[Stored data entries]
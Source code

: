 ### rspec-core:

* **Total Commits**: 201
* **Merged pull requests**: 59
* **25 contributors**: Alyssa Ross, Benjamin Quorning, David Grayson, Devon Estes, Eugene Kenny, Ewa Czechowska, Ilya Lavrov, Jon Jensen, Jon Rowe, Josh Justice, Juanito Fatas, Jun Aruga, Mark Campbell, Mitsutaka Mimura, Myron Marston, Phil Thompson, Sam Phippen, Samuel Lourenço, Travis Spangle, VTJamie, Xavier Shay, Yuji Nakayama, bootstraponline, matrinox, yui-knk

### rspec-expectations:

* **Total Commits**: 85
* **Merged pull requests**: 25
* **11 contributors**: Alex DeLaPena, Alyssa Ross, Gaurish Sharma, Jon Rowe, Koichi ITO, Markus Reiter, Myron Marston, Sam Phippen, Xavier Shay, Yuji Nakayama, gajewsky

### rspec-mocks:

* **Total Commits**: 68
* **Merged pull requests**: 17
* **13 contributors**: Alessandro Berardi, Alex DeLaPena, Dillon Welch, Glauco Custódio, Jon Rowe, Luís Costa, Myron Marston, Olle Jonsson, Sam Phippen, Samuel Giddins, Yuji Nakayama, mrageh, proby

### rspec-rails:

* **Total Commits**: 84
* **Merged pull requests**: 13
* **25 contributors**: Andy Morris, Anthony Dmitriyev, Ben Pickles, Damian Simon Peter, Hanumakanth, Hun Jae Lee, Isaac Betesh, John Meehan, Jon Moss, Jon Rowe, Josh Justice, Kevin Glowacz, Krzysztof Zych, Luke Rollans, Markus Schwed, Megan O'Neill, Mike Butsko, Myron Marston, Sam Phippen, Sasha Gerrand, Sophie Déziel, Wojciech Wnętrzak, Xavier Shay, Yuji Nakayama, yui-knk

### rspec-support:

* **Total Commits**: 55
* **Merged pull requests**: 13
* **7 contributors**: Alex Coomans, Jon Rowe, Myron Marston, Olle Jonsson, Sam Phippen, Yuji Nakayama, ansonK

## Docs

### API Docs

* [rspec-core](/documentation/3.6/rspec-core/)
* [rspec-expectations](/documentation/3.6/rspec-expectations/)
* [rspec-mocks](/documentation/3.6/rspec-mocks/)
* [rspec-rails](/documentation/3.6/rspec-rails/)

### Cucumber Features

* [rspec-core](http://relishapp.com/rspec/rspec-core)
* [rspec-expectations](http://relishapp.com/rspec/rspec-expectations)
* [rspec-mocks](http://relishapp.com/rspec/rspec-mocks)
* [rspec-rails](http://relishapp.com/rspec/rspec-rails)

Instructions to follow –
Transcribe the data above in full, exactly.

Written solution –
Source code

: ### rspec-core:

* **Total Commits**: 201
* **Merged pull requests**: 59
* **25 contributors**: Alyssa Ross, Benjamin Quorning, David Grayson, Devon Estes, Eugene Kenny, Ewa Czechowska, Ilya Lavrov, Jon Jensen, Jon Rowe, Josh Justice, Juanito Fatas, Jun Aruga, Mark Campbell, Mitsutaka Mimura, Myron Marston, Phil Thompson, Sam Phippen, Samuel Lourenço, Travis Spangle, VTJamie, Xavier Shay, Yuji Nakayama, bootstraponline, matrinox, yui-knk

### rspec-expectations:

* **Total Commits**: 85
* **Merged pull requests**: 25
* **11 contributors**: Alex DeLaPena, Alyssa Ross, Gaurish Sharma, Jon Rowe, Koichi ITO, Markus Reiter, Myron Marston, Sam Phippen, Xavier Shay, Yuji Nakayama, gajewsky

### rspec-mocks:

* **Total Commits**: 68
* **Merged pull requests**: 17
* **13 contributors**: Alessandro Berardi, Alex DeLaPena, Dillon Welch, Glauco Custódio, Jon Rowe, Luís Costa, Myron Marston, Olle Jonsson, Sam Phippen, Samuel Giddins, Yuji Nakayama, mrageh, proby

### rspec-rails:

* **Total Commits**: 84
* **Merged pull requests**: 13
* **25 contributors**: Andy Morris, Anthony Dmitriyev, Ben Pickles, Damian Simon Peter, Hanumakanth, Hun Jae Lee, Isaac Betesh, John Meehan, Jon Moss, Jon Rowe, Josh Justice, Kevin Glowacz, Krzysztof Zych, Luke Rollans, Markus Schwed, Megan O'Neill, Mike Butsko, Myron Marston, Sam Phippen, Sasha Gerrand, Sophie Déziel, Wojciech Wnętrzak, Xavier Shay, Yuji Nakayama, yui-knk

### rspec-support:

* **Total Commits**: 55
* **Merged pull requests**: 13
* **7 contributors**: Alex Coomans, Jon Rowe, Myron Marston, Olle Jonsson, Sam Phippen, Yuji Nakayama, ansonK

## Docs

### API Docs

* [rspec-core](/documentation/3.6/rspec-core/)
* [rspec-expectations](/documentation/3.6/rspec-expectations/)
* [rspec-mocks](/documentation/3.6/rspec-mocks/)
* [rspec-rails](/documentation/3.6/rspec-rails/)

### Cucumber Features

* [rspec-core](http://relishapp.com/rspec/rspec-core)
* [rspec-expectations](http://relishapp.com/rspec/rspec-expectations)
* [rspec-mocks](http://relishapp.com/rspec/rspec-mocks)
* [rspec-rails](http://relishapp.com/rspec/rspec-rails)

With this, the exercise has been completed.